El bostezo como privilegio

Pocos han visto la cara de Santiago Sierra y sin embargo muchos saben que el artista parece perseguir la misma visibilidad que el excéntrico albino de Pittsburg. Y conozco a unas cuantas que, como Valérie Solanas, dispararían contra su sombrero de piel de guepardo para saber qué se oculta bajo sus cascos, qué oscuros intereses le impulsan a trabajar con los peores desechos del espacio social: prostitutas, drogadictos, inmigrantes o cantantes callejeros.

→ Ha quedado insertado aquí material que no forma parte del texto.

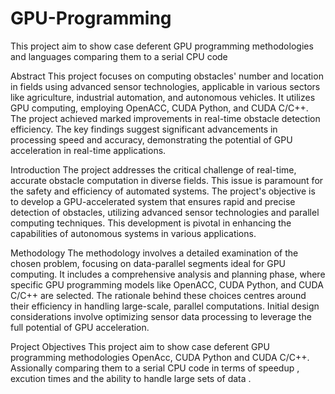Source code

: # GPU-Programming
This project aim to show case deferent GPU programming methodologies and languages comparing them to a serial CPU code 

 Abstract
This project focuses on computing obstacles' number and location in fields using advanced sensor technologies, applicable in various sectors like agriculture, industrial automation, and autonomous vehicles. It utilizes GPU computing, employing OpenACC, CUDA Python, and CUDA C/C++. The project achieved marked improvements in real-time obstacle detection efficiency. The key findings suggest significant advancements in processing speed and accuracy, demonstrating the potential of GPU acceleration in real-time applications. 
 
 Introduction
The project addresses the critical challenge of real-time, accurate obstacle computation in diverse fields. This issue is paramount for the safety and efficiency of automated systems. The project's objective is to develop a GPU-accelerated system that ensures rapid and precise detection of obstacles, utilizing advanced sensor technologies and parallel computing techniques. This development is pivotal in enhancing the capabilities of autonomous systems in various applications. 

Methodology
The methodology involves a detailed examination of the chosen problem, focusing on data-parallel segments ideal for GPU computing. It includes a comprehensive analysis and planning phase, where specific GPU programming models like OpenACC, CUDA Python, and CUDA C/C++ are selected. The rationale behind these choices centres around their efficiency in handling large-scale, parallel computations. Initial design considerations involve optimizing sensor data processing to leverage the full potential of GPU acceleration. 

Project Objectives 
This project aim to show case deferent GPU programming methodologies OpenAcc, CUDA Python and CUDA C/C++.
Assionally comparing them to a serial CPU code in terms of speedup , excution times and the ability to handle large sets of data .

El ideal del arte radical, con un amplio efecto mediático, todavía no ha sido reconocido en nuestro país como una estafa. Cuando Sierra declara que su postura política es la de "colaboracionismo (...) en esta guerra (la de Irak) se van a defender unos intereses económicos de los que nos vamos a beneficiar todos", no puede estar afirmando una verdad, ha de ser cínico. Y si el mercado es el Gran Hermano, él no puede parar su lógica, ya que desde su factory es capaz de denunciar los cientos de injusticias que acontecen en el llamado Tercer Mundo. Su forma de vender al cliente y de tranquilizarlo es repetir la realidad -llenar de inmigrantes la bodega de un barco (Barcelona, 2000) u obstruir una vía con un contenedor de carga, produciendo una gran congestión de tráfico (México, DF, 1998)- al tiempo que mantiene la ilusión de que el producto es único. ¿Saben en cuánto se cotiza la fotografía hecha en la galería Guillermo Guerrero a unos mendigos ciegos a los que contrató durante cuatro horas diarias tocando lo mismo que hacían en la calle (Dos Maraqueros, 2001)? Doce mil dólares. No está mal.

En el caso del pabellón español para la Bienal de Venecia, la nula originalidad y el carácter mediático de la pieza alcanzan su paroxismo. Los detritus de Sierra se parecen de un modo increíble a la pieza que Hans Haacke hizo en 1993 en el pabellón alemán. Ilya Kabakov también creó una pieza sobre el museo en ruina y el desmoronamiento de la Unión Soviética. En la exposición de Sierra, la cópula entre la opulencia institucional y la denuncia de una situación social -la protesta por la política de inmigración del Gobierno- ha dado su peor fruto, un monstruito que babea y que no deja ningún culo sin lamer. Si las únicas obras que mostraban algún tipo de convicción eran las de su época madrileña en las que todavía hacía arte radical sin alardes, las de los últimos años alcanzan un grado de presunción y un cinismo que produce vergüenza ajena. En el texto del libro de Sierra para la bienal, titulado La mercancía y la muerte (una catalogación de todo su trabajo pagado con el dinero de los españolitos), Rosa Martínez conecta su obra con las iconografías de Goya, Buñuel y lo absurdo beckettiano en un rapto de histeria teórica. Lo verdaderamente radical habría sido obligar a pagar unos cuantos euros para entrar a los visitantes con pasaporte español, como hacen los inmigrantes que se juegan la vida en las pateras. Y no todo ese vacío que nos hace bostezar por debajo de la provocación.